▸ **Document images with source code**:
_ _ _ _ _
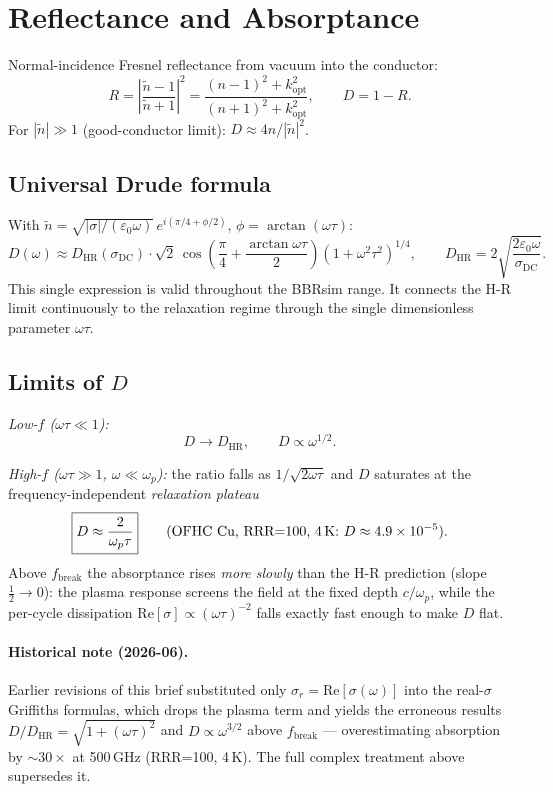 \documentclass[11pt]{article}
\begin{document}
\section{Reflectance and Absorptance}

Normal-incidence Fresnel reflectance from vacuum into the conductor:
\[
  \boxed{R = \left|\frac{\tilde{n}-1}{\tilde{n}+1}\right|^2
           = \frac{(n-1)^2 + k_\mathrm{opt}^2}{(n+1)^2 + k_\mathrm{opt}^2},}
  \qquad D = 1 - R.
\]
For $|\tilde{n}| \gg 1$ (good-conductor limit):
$D \approx 4n/|\tilde{n}|^2$.

\subsection*{Universal Drude formula}

With $\tilde{n} = \sqrt{|\sigma|/(\varepsilon_0\omega)}\,
e^{i(\pi/4+\phi/2)}$, $\phi = \arctan(\omega\tau)$:
\[
  \boxed{D(\omega)
  \approx D_\mathrm{HR}(\sigma_\mathrm{DC})\cdot
  \sqrt{2}\,\cos\!\left(\frac{\pi}{4}+\frac{\arctan\omega\tau}{2}\right)
  \left(1+\omega^2\tau^2\right)^{1/4},}
  \qquad
  D_\mathrm{HR} = 2\sqrt{\frac{2\varepsilon_0\omega}{\sigma_\mathrm{DC}}}.
\]
This single expression is valid throughout the BBRsim range.  It connects
the H-R limit continuously to the relaxation regime through the single
dimensionless parameter $\omega\tau$.

\subsection*{Limits of $D$}

\noindent\textit{Low-$f$ ($\omega\tau\ll 1$):}
\[
  D \to D_\mathrm{HR}, \qquad D \propto \omega^{1/2}.
\]

\noindent\textit{High-$f$ ($\omega\tau\gg 1$, $\omega\ll\omega_p$):}
the ratio falls as $1/\sqrt{2\omega\tau}$ and $D$ saturates at the
frequency-independent \emph{relaxation plateau}
\[
  \boxed{D \approx \frac{2}{\omega_p\tau}}
  \qquad\text{(OFHC Cu, RRR=100, 4\,K: } D \approx 4.9\times10^{-5}\text{).}
\]
Above $f_\mathrm{break}$ the absorptance rises \emph{more slowly} than the
H-R prediction (slope $\tfrac{1}{2}\to 0$): the plasma response screens the
field at the fixed depth $c/\omega_p$, while the per-cycle dissipation
$\mathrm{Re}[\sigma]\propto(\omega\tau)^{-2}$ falls exactly fast enough to
make $D$ flat.

\paragraph{Historical note (2026-06).}  Earlier revisions of this brief
substituted only $\sigma_r = \mathrm{Re}[\sigma(\omega)]$ into the real-$\sigma$
Griffiths formulas, which drops the plasma term and yields the erroneous
results $D/D_\mathrm{HR} = \sqrt{1+(\omega\tau)^2}$ and $D\propto\omega^{3/2}$
above $f_\mathrm{break}$ — overestimating absorption by ${\sim}30\times$ at
500\,GHz (RRR=100, 4\,K).  The full complex treatment above supersedes it.
\end{document}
_ _ _ _ _
▸ **Required action**:
Starting with the line with "H-R prediction (slope" above and going on through the line with "of this brief", transcribe every line exactly, both ends included, and add nothing.

▸ **Exercise response**:
H-R prediction (slope $\tfrac{1}{2}\to 0$): the plasma response screens the
field at the fixed depth $c/\omega_p$, while the per-cycle dissipation
$\mathrm{Re}[\sigma]\propto(\omega\tau)^{-2}$ falls exactly fast enough to
make $D$ flat.

\paragraph{Historical note (2026-06).}  Earlier revisions of this brief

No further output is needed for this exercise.